* [EXERCISE DETAILS]: Set down exactly, from the records below, the line with "and the subsequent" through the line with "the population teeters", and nothing else.

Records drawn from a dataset
**********

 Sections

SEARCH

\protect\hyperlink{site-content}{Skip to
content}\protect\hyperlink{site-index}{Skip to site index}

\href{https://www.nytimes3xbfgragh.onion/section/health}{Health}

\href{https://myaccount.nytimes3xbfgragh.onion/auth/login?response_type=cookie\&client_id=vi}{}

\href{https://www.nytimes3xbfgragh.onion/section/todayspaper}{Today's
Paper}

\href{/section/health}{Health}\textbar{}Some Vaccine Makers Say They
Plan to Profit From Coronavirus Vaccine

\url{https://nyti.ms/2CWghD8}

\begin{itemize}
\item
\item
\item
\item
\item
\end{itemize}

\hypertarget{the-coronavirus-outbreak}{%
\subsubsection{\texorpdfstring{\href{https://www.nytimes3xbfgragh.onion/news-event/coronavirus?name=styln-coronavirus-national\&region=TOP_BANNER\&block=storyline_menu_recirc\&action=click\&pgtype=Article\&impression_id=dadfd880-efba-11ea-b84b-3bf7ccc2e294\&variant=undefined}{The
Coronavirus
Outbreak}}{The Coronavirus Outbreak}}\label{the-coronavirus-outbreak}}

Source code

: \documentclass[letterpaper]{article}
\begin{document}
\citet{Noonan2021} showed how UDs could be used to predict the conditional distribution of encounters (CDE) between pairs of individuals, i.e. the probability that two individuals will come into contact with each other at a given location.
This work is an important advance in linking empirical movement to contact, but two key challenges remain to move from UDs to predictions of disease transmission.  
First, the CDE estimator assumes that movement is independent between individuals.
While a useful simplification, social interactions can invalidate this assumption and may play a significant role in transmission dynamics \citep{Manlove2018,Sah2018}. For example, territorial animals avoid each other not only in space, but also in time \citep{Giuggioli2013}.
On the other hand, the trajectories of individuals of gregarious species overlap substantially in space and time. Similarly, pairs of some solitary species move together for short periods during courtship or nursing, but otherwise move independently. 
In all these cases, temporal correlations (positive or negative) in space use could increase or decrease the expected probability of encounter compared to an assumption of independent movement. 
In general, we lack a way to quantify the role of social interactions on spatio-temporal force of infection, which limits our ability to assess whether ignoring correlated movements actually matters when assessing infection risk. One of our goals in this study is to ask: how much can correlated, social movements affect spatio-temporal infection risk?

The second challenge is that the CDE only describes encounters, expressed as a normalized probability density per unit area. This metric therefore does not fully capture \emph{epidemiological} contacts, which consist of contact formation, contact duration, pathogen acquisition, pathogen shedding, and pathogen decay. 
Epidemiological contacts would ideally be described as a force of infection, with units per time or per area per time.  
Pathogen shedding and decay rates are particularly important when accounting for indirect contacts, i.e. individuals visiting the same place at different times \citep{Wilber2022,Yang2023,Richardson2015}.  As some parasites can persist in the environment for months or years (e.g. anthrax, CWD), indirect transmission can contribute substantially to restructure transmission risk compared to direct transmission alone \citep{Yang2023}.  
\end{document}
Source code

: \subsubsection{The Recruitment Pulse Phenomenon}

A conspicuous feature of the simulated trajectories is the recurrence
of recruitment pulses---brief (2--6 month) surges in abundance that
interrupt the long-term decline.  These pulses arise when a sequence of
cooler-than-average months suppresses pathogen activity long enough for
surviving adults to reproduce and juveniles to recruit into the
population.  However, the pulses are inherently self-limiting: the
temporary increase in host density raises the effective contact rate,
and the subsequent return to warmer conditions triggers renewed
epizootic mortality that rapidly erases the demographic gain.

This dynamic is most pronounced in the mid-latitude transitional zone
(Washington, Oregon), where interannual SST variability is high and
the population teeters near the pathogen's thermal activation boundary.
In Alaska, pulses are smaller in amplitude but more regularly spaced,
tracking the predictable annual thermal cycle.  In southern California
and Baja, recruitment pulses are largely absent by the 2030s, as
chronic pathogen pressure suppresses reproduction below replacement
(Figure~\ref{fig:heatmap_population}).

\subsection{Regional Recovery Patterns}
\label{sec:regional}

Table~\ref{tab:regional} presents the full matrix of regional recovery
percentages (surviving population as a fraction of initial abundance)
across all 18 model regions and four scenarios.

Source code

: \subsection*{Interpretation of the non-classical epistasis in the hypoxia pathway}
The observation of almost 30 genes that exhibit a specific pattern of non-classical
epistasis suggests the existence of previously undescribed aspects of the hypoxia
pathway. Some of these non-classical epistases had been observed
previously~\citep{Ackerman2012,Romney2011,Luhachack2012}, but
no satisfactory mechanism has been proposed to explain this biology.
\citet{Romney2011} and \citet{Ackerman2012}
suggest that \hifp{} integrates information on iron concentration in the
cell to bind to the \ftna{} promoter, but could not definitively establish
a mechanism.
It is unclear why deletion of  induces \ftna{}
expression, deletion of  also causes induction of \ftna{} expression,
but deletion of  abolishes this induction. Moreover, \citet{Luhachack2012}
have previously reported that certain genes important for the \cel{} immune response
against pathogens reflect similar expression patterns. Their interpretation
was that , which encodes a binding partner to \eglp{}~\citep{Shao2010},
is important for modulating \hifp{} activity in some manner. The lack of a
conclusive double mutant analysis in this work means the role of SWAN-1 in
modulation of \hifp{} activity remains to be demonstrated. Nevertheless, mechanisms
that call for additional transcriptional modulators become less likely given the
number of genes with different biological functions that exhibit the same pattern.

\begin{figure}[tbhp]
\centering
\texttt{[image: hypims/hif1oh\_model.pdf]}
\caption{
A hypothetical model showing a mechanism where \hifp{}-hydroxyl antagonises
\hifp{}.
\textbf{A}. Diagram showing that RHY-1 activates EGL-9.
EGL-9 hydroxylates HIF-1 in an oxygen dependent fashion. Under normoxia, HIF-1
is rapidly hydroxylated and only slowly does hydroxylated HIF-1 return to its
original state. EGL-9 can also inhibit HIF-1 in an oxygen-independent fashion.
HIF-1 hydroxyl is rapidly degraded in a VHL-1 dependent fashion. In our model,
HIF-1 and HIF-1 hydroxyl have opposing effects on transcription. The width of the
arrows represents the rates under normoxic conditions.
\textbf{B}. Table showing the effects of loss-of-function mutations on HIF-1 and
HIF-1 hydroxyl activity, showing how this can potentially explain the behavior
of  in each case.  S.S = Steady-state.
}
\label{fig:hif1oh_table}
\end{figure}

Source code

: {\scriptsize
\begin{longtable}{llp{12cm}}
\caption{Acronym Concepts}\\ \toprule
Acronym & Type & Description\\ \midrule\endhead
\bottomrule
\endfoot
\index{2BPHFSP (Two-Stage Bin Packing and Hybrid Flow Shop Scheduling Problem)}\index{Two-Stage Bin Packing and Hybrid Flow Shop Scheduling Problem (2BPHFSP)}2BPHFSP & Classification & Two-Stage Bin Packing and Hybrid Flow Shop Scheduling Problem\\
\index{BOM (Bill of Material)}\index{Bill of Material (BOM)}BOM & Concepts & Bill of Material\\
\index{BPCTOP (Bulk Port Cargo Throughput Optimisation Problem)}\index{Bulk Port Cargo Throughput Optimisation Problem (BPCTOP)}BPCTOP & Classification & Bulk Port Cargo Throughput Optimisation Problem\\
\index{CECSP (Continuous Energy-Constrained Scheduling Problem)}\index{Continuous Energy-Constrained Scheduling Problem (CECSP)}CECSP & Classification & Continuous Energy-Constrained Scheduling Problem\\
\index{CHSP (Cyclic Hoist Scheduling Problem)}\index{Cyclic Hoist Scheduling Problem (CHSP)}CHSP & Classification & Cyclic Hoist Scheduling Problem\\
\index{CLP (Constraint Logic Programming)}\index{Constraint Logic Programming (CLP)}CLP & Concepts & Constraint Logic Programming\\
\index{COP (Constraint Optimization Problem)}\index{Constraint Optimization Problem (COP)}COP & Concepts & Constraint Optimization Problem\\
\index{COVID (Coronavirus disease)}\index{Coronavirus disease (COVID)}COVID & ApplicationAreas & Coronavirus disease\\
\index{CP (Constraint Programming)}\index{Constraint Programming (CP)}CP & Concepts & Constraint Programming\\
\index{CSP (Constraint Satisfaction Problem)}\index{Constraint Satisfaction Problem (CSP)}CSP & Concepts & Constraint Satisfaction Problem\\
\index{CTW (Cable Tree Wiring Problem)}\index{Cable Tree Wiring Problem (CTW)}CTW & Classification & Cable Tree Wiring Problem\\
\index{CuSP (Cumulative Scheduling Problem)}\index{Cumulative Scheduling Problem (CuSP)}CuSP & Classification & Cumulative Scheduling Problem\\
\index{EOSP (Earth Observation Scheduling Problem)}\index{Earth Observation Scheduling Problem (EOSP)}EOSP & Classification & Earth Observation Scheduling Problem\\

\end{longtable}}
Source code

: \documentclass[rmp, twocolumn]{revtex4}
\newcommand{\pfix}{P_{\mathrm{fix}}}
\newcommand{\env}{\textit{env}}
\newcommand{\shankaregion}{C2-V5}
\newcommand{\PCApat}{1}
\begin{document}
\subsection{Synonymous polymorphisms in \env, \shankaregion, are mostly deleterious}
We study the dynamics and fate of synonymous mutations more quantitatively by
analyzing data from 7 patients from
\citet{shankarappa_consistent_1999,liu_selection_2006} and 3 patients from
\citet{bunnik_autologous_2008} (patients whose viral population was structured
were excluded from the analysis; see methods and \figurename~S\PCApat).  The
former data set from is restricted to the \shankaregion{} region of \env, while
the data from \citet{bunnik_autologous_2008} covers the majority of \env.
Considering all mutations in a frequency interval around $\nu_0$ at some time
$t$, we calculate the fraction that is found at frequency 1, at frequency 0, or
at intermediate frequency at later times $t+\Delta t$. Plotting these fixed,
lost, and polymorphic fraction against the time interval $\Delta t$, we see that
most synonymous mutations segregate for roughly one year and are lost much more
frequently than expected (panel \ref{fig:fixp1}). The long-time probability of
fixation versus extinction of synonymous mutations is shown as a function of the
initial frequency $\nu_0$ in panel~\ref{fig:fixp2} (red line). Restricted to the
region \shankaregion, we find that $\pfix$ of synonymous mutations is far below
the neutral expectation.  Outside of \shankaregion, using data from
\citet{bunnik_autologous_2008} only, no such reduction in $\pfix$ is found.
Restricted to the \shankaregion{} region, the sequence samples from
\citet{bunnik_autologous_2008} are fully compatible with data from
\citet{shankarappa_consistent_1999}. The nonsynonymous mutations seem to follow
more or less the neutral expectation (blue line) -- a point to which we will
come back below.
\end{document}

**********

* [OUTPUT FOR THIS EXERCISE]:
and the subsequent return to warmer conditions triggers renewed
epizootic mortality that rapidly erases the demographic gain.

This dynamic is most pronounced in the mid-latitude transitional zone
(Washington, Oregon), where interannual SST variability is high and
the population teeters near the pathogen's thermal activation boundary.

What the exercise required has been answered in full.